Rockler is pushing a new brand of finishes (new to them, I think) - Zar. Anyone have experience with them? They have an "oil based stain that cleans up with water" - TGTBT?


----------



## DaninVan (Jan 1, 2012)

Phil, it's a mystery. Home Hardware, a national chain up here in Canada, have their own paint plant back east. They brand their stuff as 'Beauti-Tone'. Fairly decent stuff, but I digress.
The have a series of stains that they claim are acrylic-Alkyd...water cleanup (exterior solid and semi trans.). 
Who knew, eh?
Home Hardware - 850mL Clear Base Alkyd Acrylic Solid Stain


----------



## kywoodchopper (Jul 18, 2013)

I have used oil-base Zar polyurethane for years. It doesn't seem to yellow the way other polyurethane does. When finishing furniture, I scoop out the poly and put some into a smaller container and dilute it about 1/4 with mineral spirits. I apply it with a cotton rag. Seems to give a very good finish. Malcolm / Kentucky USA


----------



## robolop (Jun 3, 2013)

test


----------



## tomp913 (Mar 7, 2014)

I have used Zar solvent-based stains in the past and had no problems. As far a water-based stains, the only one I've used so far is General Finishes, bought because they had the color (Rosewood) I was looking for. It seemed on the thick side, applying with a rag, and I noticed little white flecks all over the surface on the first coat where the stain wasn't sinking into the wood grain (red oak).
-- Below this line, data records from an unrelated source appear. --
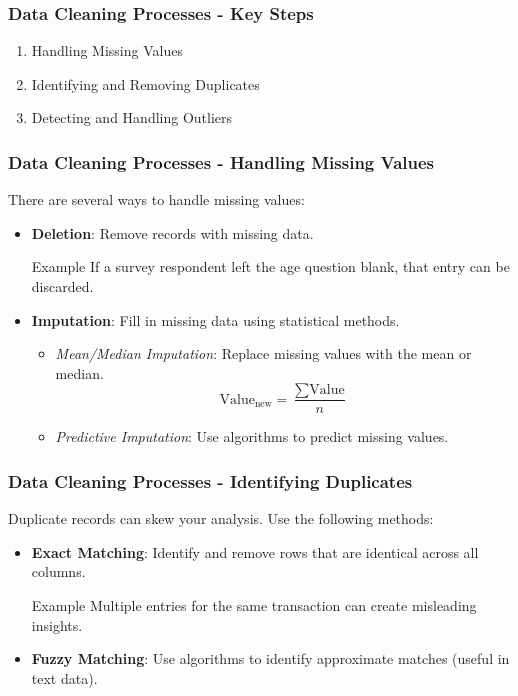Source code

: \documentclass[aspectratio=169]{beamer}
\begin{document}
\begin{frame}[fragile]
  \frametitle{Data Cleaning Processes - Key Steps}
  \begin{enumerate}
    \item Handling Missing Values
    \item Identifying and Removing Duplicates
    \item Detecting and Handling Outliers
  \end{enumerate}
\end{frame}

\begin{frame}[fragile]
  \frametitle{Data Cleaning Processes - Handling Missing Values}
  There are several ways to handle missing values:
  
  \begin{itemize}
    \item \textbf{Deletion}: Remove records with missing data.
    \begin{block}{Example}
      If a survey respondent left the age question blank, that entry can be discarded.
    \end{block}
    
    \item \textbf{Imputation}: Fill in missing data using statistical methods.
    \begin{itemize}
      \item \textit{Mean/Median Imputation}: Replace missing values with the mean or median.
      \begin{equation}
        \text{Value}_{\text{new}} = \frac{\sum \text{Value}}{n}
      \end{equation}
      \item \textit{Predictive Imputation}: Use algorithms to predict missing values.
    \end{itemize}
  \end{itemize}
\end{frame}

\begin{frame}[fragile]
  \frametitle{Data Cleaning Processes - Identifying Duplicates}
  Duplicate records can skew your analysis. Use the following methods:
  
  \begin{itemize}
    \item \textbf{Exact Matching}: Identify and remove rows that are identical across all columns.
    \begin{block}{Example}
      Multiple entries for the same transaction can create misleading insights.
    \end{block}
    \item \textbf{Fuzzy Matching}: Use algorithms to identify approximate matches (useful in text data).
  \end{itemize}
\end{frame}
\end{document}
I talked to customer service at the manufacturer and they advised using a paint pad that has the short stiff "bristles" to overcome this, and that solved the problem. After that, the stain worked out well, giving a nice even coverage.


----------



## Cherryville Chuck (Sep 28, 2010)

I`ve heard of it but can`t ever recall seeing it up here.


----------